Notes on Backups of Maxwell's ZFS Pool to AWS (DEPRECATED)

NOTE: I no longer run ZFS at home except for ad-hoc experiments. This is because I found ZFS to consistently be overkill for my personal needs. In general, I've been re-assessing how I go about home-labbing so that long-running infrastructure / devices are much less complex. I realized that the overhead / complexity of running ZFS didn't fit any of the use cases I have for storage in my personal life and actually was problematic (in the sense that if my loved ones needed to access my data in an emergency, no one would know what to do with a multi-disk ZFS dataset). Furthermore, I found the egress charges from AWS S3 to be not worth it ( ~ $100 worth of egress charges vs a comparable amount to just buy an external hard disk and leave it at my mom's house upstate). I'm leaving this page up for now just to document that I had this set up at one point, but it no longer reflects my contemporary configuration.

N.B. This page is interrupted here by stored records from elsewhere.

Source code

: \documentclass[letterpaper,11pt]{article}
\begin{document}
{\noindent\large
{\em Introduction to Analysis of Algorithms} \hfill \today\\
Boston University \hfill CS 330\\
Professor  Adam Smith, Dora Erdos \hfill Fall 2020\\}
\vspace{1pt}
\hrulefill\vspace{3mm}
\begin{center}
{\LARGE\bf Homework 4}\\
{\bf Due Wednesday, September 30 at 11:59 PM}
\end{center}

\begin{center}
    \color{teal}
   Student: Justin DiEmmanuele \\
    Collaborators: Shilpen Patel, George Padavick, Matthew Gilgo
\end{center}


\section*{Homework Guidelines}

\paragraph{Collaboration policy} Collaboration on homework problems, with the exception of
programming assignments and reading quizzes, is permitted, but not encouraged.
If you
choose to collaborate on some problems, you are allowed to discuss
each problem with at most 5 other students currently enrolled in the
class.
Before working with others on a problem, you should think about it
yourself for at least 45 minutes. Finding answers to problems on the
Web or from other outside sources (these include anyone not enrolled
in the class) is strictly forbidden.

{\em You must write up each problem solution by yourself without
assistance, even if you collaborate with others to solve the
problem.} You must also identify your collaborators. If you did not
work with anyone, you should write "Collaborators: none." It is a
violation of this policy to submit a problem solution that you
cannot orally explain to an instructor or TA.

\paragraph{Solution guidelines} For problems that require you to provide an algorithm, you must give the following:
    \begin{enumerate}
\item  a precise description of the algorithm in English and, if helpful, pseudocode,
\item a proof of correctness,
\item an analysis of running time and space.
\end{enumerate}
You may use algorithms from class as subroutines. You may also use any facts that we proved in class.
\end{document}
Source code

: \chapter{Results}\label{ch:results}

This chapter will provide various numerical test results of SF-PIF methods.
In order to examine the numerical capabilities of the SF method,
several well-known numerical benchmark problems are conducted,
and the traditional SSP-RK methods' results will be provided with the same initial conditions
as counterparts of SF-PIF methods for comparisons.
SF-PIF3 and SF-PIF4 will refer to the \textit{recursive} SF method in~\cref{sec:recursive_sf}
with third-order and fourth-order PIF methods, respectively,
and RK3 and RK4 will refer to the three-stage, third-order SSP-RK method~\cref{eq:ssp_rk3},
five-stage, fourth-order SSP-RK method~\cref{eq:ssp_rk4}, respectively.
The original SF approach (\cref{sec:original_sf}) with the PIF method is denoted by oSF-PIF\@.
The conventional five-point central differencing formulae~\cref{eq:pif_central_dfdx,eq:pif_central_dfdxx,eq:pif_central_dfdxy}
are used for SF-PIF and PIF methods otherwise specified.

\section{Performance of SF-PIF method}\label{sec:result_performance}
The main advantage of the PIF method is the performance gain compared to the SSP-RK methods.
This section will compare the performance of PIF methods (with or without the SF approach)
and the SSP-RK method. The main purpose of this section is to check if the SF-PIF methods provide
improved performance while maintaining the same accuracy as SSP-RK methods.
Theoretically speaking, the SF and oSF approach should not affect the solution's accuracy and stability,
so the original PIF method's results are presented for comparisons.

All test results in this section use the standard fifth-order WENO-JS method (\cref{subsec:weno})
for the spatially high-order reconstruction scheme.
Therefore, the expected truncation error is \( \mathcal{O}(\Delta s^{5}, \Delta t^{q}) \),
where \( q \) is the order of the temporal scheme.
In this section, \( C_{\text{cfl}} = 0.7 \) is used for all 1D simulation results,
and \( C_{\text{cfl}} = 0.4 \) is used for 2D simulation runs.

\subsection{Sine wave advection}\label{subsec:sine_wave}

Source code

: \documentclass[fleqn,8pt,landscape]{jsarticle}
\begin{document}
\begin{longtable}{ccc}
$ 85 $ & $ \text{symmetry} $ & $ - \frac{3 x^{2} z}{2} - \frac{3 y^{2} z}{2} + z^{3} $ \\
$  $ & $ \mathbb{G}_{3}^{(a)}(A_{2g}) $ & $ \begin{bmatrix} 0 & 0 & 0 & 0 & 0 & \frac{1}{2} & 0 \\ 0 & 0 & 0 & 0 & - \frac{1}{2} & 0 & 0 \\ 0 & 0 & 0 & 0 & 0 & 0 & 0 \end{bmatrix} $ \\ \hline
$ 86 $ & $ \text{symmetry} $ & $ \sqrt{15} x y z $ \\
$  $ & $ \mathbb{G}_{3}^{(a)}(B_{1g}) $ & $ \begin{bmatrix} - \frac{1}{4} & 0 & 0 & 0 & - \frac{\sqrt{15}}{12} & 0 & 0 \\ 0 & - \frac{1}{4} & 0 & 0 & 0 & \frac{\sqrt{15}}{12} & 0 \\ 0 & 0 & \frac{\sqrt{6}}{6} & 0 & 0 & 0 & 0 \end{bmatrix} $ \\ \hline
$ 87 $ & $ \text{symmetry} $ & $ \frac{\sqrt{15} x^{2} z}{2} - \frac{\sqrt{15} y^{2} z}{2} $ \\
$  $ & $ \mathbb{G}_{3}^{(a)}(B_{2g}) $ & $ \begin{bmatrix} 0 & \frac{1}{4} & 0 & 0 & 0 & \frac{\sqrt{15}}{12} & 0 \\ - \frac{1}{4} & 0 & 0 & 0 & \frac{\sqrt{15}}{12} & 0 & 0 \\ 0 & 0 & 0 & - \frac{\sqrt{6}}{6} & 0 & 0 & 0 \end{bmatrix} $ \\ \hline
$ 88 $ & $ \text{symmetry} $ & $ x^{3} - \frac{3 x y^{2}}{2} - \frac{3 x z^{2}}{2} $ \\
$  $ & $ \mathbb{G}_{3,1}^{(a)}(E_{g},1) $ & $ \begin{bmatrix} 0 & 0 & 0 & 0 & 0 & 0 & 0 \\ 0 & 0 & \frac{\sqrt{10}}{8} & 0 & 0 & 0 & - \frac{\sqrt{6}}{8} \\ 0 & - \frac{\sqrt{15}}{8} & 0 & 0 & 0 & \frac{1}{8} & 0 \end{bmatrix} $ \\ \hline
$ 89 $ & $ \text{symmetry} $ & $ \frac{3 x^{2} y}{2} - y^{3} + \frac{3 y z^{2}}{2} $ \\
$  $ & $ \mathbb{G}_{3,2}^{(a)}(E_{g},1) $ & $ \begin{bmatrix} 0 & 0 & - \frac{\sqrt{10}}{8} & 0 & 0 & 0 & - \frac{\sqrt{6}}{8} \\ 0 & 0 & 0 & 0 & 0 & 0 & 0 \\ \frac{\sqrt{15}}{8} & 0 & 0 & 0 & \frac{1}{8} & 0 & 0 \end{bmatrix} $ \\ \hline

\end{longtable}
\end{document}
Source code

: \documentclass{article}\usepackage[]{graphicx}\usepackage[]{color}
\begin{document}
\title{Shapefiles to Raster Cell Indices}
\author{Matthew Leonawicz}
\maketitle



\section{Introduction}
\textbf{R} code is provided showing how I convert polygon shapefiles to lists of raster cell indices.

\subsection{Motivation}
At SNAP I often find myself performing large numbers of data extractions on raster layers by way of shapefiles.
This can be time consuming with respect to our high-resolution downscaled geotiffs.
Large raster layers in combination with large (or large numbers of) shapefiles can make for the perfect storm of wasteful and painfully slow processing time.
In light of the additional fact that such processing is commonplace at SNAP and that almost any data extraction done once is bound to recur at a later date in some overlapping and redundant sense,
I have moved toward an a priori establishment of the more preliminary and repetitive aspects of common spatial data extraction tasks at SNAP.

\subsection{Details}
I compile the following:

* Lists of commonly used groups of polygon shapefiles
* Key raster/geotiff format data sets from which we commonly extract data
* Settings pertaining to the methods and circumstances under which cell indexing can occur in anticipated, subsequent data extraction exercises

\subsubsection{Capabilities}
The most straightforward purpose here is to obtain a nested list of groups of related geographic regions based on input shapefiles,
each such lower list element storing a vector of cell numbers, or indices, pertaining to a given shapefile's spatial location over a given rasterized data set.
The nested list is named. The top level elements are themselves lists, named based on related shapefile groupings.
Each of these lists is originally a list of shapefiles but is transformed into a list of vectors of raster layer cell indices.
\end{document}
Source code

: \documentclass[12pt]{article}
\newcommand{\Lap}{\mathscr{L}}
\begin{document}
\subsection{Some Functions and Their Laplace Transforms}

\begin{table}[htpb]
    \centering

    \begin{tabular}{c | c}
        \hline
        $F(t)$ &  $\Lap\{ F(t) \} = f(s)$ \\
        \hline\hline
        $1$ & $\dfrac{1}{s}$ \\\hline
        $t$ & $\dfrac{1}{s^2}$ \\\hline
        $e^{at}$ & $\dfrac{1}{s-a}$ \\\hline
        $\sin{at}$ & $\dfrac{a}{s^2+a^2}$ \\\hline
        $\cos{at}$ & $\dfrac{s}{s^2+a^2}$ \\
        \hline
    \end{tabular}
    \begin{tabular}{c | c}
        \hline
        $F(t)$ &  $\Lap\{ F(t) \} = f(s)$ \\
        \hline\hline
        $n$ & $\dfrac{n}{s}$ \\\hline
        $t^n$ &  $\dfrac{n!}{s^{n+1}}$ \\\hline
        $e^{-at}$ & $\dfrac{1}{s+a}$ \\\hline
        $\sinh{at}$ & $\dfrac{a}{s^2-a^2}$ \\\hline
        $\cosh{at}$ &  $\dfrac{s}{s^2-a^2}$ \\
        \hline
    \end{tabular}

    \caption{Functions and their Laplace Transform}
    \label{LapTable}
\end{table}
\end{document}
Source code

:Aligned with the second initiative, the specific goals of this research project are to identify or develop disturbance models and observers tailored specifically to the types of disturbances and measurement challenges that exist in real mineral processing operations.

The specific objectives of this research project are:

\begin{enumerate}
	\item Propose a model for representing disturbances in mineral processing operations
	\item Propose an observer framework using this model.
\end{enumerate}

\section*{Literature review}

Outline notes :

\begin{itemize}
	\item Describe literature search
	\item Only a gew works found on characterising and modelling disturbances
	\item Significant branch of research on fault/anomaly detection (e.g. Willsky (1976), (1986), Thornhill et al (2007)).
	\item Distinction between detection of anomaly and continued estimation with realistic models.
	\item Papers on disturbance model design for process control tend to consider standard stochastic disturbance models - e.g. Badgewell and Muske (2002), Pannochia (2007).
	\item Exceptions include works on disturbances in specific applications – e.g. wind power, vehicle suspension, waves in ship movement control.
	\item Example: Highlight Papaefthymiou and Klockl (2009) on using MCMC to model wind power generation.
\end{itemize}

An anacron script runs on Maxwell once a month (i.e., it lives in /etc/cron.monthly). It runs a series of commands based off the StackOverflow post here to generate encrypted, compressed snapshots that live in an AWS bucket in US-East 2 (Ohio). The script only does incremental backups, and keeps track off the last incremental snapshot that was made using a text file. It also generates a script that allows me to make a manual backup to an external hard disk within my apartment. This is in case I accidentally tank my ZFS pool and need to restore from scratch, but don't want to have to wait 3-5 hours for Glacier to retrieve files.

The commands used (taken from the StackOverflow post above) are as follows:

Sending a full backup:

zfs send -R <pool name>@<snapshot name> | gzip | gpg --no-use-agent  --no-tty --passphrase-file ./passphrase -c - | aws s3 cp - s3://<bucketname>/<filename>.zfs.gz.gpg

Sending an incremental backup:

zfs send -R -I <pool name>@<snapshot to do incremental backup from> <pool name>@<snapshot name> | gzip | gpg --no-use-agent  --no-tty --passphrase-file ./passphrase -c - | aws s3 cp - s3://<bucketname>/<filename>.zfs.gz.gpg

Restoring a backup:

aws s3 cp s3://<bucketname>/<filename>.zfs.gz.gpg - | gpg --no-use-agent --passphrase-file ./passphrase -d - | gunzip | sudo zfs receive <new dataset name>

The specific variant of the restore command that I use looks something like this:

aws s3 cp s3://jpellman-maxwell-backup-us-east-2/full-test.gz.gpg - | gpg --passphrase-file /root/.backup_pass --no-tty --batch -d - | gunzip | zfs receive pool0/test2

The initial encrypted, compressed snapshot (full backup) was created manually.

The aws cli copy command includes the following flag to account for very large snapshots:

--expected-size (string) This argument specifies the expected size of a stream in terms of bytes. Note that this argument is needed only when a stream is being uploaded to s3 and the size is larger than 50GB. Failure to include this argument under these conditions may result in a failed upload due to too many parts in upload.

The string that's fed into this param is ESTIMATED_UPLOAD from the following:

LASTSNAP_SIZE=$(zfs list -t snapshot -o name,refer -Hp | grep ${POOL} | grep ${LASTSNAP} | awk '{print $2}' | paste -sd+ - | bc)
CURSNAP_SIZE=$(zfs list -t snapshot -o name,refer -Hp | grep ${POOL} | grep ${CURSNAP} | awk '{print $2}' | paste -sd+ - | bc)
ESTIMATED_UPLOAD=$(( ${CURSNAP_SIZE} - ${LASTSNAP_SIZE} ))